There are many ways to represent data. Archives, for example, help save data storage space. Office formats store text, images, markup and other meta information in a single file.

Since you need to know the data storage format, it is difficult to access this information quickly. However, information security requires rapid response. Therefore, the DLP system has a rich set of so-called extractors. Their task is to obtain primitives from all formats used in the organisation (text, images, vector graphics, etc.).

It is understood the text is the simplest and most convenient data type to analyse. DLP systems even try to convert images into textual representation using OCR (optical character recognition) technology. Modern computer vision methods work with images very well and can already tell a lot about an image.

Not so long ago, vector images moved from the category of binary images to a stand-alone primitive of information as we learned to analyse them as structured data. Let us hope that in the foreseeable future, technologies will evolve to such an extent that they will make it possible to obtain a full-text description of an image.

Data analysis

Data can be analysed in three ways: semantic, formal and content.

1. Semantic search for information usually uses a classifier. This approach makes it possible to extract the subject matter from the intercepted information in the event of a leak without having an exact pattern for searching.

2. In formal analysis, the system is primarily interested in how the information is framed and secondarily in what it is. Regular expressions are a prime example of this analysis.

3. Content-based types of analysis exercise search by sample. They require a reference sample or several reference samples against which the analysed information is to be compared.

Data classification

Classification can be applied to data characteristics, by which we can determine certain groups or topics of data. In general, the main criterion for creating new technologies is maximum quality in minimum time. When analysing data on the fly it is important to do it quickly; otherwise, the information security specialist will find out about the violation too late. The DLP system intercepts millions of events every day, and delays in the analysis of such a huge number of intercepted objects can be critical for business.

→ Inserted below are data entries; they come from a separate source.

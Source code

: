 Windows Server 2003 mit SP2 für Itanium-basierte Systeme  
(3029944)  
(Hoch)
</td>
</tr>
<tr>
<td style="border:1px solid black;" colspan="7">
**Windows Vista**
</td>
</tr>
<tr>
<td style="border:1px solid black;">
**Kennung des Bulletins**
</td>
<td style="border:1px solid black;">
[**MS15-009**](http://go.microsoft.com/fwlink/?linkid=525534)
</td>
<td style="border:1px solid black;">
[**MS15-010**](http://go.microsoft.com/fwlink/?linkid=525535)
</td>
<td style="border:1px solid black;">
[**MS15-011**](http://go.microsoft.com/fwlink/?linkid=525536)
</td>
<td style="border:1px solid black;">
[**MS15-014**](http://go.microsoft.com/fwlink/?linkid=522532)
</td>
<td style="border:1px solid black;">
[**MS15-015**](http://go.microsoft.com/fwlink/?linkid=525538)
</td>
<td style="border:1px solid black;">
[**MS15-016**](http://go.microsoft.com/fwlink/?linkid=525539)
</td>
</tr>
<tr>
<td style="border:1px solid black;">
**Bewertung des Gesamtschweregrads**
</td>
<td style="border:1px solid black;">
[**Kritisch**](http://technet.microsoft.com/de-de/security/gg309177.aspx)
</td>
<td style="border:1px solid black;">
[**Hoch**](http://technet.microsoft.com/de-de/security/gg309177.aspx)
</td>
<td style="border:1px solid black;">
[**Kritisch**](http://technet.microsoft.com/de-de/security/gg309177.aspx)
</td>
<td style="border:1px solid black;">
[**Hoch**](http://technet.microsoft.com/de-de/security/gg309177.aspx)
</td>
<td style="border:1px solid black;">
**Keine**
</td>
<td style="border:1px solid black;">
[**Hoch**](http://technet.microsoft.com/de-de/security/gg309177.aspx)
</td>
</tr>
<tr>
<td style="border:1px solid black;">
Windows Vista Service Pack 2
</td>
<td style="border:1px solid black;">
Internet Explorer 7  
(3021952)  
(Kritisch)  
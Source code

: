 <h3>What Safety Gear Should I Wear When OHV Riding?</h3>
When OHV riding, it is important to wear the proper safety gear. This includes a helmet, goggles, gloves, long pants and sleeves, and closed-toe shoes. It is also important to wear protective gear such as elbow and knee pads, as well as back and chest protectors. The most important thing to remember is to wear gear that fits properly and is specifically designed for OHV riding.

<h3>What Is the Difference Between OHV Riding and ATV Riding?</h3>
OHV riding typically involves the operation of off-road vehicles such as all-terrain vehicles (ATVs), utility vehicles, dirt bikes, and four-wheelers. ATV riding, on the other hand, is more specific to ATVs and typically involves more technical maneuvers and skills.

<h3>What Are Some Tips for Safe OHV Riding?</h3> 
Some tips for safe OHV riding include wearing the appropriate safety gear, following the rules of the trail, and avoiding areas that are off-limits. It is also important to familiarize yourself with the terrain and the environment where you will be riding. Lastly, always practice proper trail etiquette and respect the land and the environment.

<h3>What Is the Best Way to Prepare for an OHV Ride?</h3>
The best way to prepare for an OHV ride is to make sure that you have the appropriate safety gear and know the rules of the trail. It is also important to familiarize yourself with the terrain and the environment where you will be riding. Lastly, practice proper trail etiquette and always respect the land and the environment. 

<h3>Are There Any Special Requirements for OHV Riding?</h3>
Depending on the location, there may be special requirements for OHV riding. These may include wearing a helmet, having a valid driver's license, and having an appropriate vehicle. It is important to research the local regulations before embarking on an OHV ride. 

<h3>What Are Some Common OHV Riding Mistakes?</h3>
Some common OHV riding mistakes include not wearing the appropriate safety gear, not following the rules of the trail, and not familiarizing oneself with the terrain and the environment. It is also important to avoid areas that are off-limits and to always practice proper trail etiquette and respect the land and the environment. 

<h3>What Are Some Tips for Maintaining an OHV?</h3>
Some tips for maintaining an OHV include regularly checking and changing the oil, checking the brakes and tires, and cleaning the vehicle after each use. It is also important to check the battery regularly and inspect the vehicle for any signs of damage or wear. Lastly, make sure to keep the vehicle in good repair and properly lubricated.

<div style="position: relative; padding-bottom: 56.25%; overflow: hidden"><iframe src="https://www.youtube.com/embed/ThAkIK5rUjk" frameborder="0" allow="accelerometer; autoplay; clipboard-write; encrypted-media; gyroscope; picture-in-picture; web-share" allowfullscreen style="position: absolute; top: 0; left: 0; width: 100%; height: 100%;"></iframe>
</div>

For the classifier to work, a labelled training collection is required. That is, each document in it must be assigned to one of the presented classes. The simplest analogy is document directories on a hard drive. Further, features (key points for images and terms for texts) are selected from the presented documents, which are sent to the mathematical core with reference to categories. The system gets trained on their basis. Once the classifier is trained, you can submit documents to it.

The analysis process is similar to training: features\attributes are extracted from the intercepted document and provided to the mathematical core for classification. The calcification process determines whether analysed data belongs to one or several categories.

It is often impossible to set up a classifier in advance for any company because companies operating in the same market can use different sets of terms for the same thematic area. Therefore, when installing DLP, the classifiers are fine-tuned to improve the quality of their work. During operation, it will also be necessary to adjust the classifiers since categories or their signs change over time.

In addition to images, DLP can also classify texts. Many machine learning approaches can be used to classify texts, for example, cosine similarity (content filtering database) or logistic regression.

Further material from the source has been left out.